■ Aim of the task
Go through the records and show each line where the word "圆角半径" occurs.

▼

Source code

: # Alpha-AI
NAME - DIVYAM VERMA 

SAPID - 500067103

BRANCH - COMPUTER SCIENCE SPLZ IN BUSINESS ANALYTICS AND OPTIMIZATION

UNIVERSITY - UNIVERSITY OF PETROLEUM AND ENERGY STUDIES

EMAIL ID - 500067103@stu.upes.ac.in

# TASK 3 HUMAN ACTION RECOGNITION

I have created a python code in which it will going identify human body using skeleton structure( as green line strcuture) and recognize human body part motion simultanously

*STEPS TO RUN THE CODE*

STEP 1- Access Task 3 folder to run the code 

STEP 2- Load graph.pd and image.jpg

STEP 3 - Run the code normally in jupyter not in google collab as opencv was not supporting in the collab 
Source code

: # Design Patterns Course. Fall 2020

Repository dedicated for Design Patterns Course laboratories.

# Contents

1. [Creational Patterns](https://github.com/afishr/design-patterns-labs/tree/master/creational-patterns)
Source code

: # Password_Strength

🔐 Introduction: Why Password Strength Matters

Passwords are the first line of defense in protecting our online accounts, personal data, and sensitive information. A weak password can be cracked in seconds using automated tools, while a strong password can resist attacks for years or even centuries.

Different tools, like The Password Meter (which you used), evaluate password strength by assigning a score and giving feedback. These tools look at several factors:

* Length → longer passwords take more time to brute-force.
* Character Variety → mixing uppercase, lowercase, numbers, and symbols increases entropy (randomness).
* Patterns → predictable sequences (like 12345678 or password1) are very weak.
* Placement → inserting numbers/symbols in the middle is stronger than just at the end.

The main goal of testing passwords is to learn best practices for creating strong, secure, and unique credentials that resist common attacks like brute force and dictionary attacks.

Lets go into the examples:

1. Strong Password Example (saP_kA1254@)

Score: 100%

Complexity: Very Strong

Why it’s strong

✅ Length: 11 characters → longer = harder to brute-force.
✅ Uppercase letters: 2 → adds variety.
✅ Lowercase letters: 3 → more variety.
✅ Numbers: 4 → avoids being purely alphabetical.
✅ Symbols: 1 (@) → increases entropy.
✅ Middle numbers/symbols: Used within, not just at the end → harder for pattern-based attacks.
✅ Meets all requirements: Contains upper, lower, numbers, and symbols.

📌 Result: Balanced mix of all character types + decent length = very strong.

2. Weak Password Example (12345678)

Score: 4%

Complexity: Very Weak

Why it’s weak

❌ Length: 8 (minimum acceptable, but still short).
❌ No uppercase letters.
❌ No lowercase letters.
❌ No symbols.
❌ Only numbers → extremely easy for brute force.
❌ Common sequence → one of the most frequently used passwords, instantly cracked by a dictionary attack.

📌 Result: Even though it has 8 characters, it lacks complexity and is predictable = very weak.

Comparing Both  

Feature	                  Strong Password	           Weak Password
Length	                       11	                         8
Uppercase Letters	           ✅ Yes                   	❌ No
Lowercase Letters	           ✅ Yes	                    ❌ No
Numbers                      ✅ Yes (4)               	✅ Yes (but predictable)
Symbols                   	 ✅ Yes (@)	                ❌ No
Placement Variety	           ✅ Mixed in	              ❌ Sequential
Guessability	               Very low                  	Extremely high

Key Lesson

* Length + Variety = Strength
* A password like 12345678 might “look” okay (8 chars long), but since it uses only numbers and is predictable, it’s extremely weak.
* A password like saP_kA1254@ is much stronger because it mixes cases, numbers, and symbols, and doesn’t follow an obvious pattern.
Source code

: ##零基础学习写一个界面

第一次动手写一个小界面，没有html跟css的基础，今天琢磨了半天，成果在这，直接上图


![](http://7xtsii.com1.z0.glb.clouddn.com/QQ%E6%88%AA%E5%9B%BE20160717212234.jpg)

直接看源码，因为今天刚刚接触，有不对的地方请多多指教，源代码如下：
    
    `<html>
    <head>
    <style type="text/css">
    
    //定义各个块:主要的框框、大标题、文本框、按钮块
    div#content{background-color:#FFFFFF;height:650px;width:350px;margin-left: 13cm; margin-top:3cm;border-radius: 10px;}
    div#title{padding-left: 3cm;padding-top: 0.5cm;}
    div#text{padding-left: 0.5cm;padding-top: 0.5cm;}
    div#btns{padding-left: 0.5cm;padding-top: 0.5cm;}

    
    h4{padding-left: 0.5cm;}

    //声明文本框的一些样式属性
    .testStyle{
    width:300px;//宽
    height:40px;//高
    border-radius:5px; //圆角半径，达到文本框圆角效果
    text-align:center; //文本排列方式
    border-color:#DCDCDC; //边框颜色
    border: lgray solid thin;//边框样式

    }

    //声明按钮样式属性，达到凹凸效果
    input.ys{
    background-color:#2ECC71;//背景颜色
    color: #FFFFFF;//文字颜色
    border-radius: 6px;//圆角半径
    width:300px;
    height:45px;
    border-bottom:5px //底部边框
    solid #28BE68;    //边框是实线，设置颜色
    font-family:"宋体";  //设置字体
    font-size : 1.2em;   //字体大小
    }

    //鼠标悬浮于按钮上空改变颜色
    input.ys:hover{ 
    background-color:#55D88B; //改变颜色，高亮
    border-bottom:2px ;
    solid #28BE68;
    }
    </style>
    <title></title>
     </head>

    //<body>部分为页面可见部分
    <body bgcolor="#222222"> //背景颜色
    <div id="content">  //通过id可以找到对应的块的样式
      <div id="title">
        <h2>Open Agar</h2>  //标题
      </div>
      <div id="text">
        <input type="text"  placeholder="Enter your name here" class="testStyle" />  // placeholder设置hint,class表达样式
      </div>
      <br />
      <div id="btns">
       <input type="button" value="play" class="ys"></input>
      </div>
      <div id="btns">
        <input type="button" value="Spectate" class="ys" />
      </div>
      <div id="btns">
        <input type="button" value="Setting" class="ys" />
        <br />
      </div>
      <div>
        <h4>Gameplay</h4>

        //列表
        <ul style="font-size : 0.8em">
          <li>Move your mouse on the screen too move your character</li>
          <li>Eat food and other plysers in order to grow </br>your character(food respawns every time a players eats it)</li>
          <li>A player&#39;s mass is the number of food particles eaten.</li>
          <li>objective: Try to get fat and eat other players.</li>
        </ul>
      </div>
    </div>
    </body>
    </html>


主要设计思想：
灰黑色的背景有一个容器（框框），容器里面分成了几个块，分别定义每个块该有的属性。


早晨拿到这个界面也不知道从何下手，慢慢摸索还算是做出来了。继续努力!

▲

■ Reply
    border-radius:5px; //圆角半径，达到文本框圆角效果
    border-radius: 6px;//圆角半径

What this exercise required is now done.